• EXERCISE DETAILS
Can you quote, word for word, every line from the first line of the records below through the line containing "構造定理の解析的な証明は有限次数のHilbert照合を根拠としない。", and nothing else?

[DATA TO USE — start]

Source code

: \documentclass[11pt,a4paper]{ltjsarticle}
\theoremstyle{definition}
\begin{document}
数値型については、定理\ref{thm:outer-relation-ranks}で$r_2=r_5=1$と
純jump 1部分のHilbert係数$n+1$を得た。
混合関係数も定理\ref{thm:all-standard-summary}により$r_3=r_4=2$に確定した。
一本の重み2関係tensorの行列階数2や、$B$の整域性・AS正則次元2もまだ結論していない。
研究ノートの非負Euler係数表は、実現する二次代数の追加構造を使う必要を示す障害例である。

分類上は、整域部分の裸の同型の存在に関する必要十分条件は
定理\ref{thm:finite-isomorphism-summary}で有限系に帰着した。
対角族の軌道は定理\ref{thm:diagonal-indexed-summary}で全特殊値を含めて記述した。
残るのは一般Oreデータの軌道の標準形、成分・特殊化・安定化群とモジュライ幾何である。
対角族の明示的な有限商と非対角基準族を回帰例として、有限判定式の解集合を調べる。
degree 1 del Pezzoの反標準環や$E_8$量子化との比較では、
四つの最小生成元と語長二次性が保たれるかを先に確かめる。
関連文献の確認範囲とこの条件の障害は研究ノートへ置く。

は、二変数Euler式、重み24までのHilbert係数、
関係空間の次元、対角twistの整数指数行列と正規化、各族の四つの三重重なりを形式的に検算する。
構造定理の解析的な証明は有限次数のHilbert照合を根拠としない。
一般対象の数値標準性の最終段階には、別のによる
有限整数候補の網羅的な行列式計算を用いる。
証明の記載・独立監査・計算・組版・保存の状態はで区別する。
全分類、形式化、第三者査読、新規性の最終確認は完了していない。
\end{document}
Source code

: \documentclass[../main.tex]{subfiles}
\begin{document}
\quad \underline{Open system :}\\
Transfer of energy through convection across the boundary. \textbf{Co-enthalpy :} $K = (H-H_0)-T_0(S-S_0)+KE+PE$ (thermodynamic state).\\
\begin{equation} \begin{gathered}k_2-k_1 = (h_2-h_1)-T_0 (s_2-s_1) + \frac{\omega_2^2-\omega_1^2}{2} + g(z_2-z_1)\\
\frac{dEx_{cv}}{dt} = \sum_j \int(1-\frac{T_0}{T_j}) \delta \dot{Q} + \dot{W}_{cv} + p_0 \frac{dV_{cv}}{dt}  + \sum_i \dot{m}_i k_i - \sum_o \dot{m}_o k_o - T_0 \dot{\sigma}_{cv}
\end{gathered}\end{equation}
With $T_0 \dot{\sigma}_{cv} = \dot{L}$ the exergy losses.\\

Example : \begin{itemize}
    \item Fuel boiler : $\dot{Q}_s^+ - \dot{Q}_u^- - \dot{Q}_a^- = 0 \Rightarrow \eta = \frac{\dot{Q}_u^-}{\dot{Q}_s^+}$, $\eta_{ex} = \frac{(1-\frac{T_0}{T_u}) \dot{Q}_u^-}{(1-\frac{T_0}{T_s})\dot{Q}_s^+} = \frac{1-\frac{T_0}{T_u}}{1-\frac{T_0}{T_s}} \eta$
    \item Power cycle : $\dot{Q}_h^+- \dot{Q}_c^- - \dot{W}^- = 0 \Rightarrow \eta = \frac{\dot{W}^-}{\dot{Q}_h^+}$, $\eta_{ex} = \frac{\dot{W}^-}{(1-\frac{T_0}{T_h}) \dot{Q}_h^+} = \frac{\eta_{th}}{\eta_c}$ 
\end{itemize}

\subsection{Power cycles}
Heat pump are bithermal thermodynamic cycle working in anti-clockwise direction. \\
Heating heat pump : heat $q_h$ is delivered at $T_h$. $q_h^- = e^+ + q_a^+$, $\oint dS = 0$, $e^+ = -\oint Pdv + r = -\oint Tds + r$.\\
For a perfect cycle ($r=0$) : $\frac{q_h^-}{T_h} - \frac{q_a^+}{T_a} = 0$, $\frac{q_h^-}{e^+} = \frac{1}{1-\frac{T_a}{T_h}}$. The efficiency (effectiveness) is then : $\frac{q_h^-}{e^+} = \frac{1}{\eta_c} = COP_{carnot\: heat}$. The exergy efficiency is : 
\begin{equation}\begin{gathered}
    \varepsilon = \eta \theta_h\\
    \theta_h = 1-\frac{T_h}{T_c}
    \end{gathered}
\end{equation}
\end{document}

[DATA TO USE — finish]

• ANSWER TO THE PROBLEM
Source code

: \documentclass[11pt,a4paper]{ltjsarticle}
\theoremstyle{definition}
\begin{document}
数値型については、定理\ref{thm:outer-relation-ranks}で$r_2=r_5=1$と
純jump 1部分のHilbert係数$n+1$を得た。
混合関係数も定理\ref{thm:all-standard-summary}により$r_3=r_4=2$に確定した。
一本の重み2関係tensorの行列階数2や、$B$の整域性・AS正則次元2もまだ結論していない。
研究ノートの非負Euler係数表は、実現する二次代数の追加構造を使う必要を示す障害例である。

分類上は、整域部分の裸の同型の存在に関する必要十分条件は
定理\ref{thm:finite-isomorphism-summary}で有限系に帰着した。
対角族の軌道は定理\ref{thm:diagonal-indexed-summary}で全特殊値を含めて記述した。
残るのは一般Oreデータの軌道の標準形、成分・特殊化・安定化群とモジュライ幾何である。
対角族の明示的な有限商と非対角基準族を回帰例として、有限判定式の解集合を調べる。
degree 1 del Pezzoの反標準環や$E_8$量子化との比較では、
四つの最小生成元と語長二次性が保たれるかを先に確かめる。
関連文献の確認範囲とこの条件の障害は研究ノートへ置く。

は、二変数Euler式、重み24までのHilbert係数、
関係空間の次元、対角twistの整数指数行列と正規化、各族の四つの三重重なりを形式的に検算する。
構造定理の解析的な証明は有限次数のHilbert照合を根拠としない。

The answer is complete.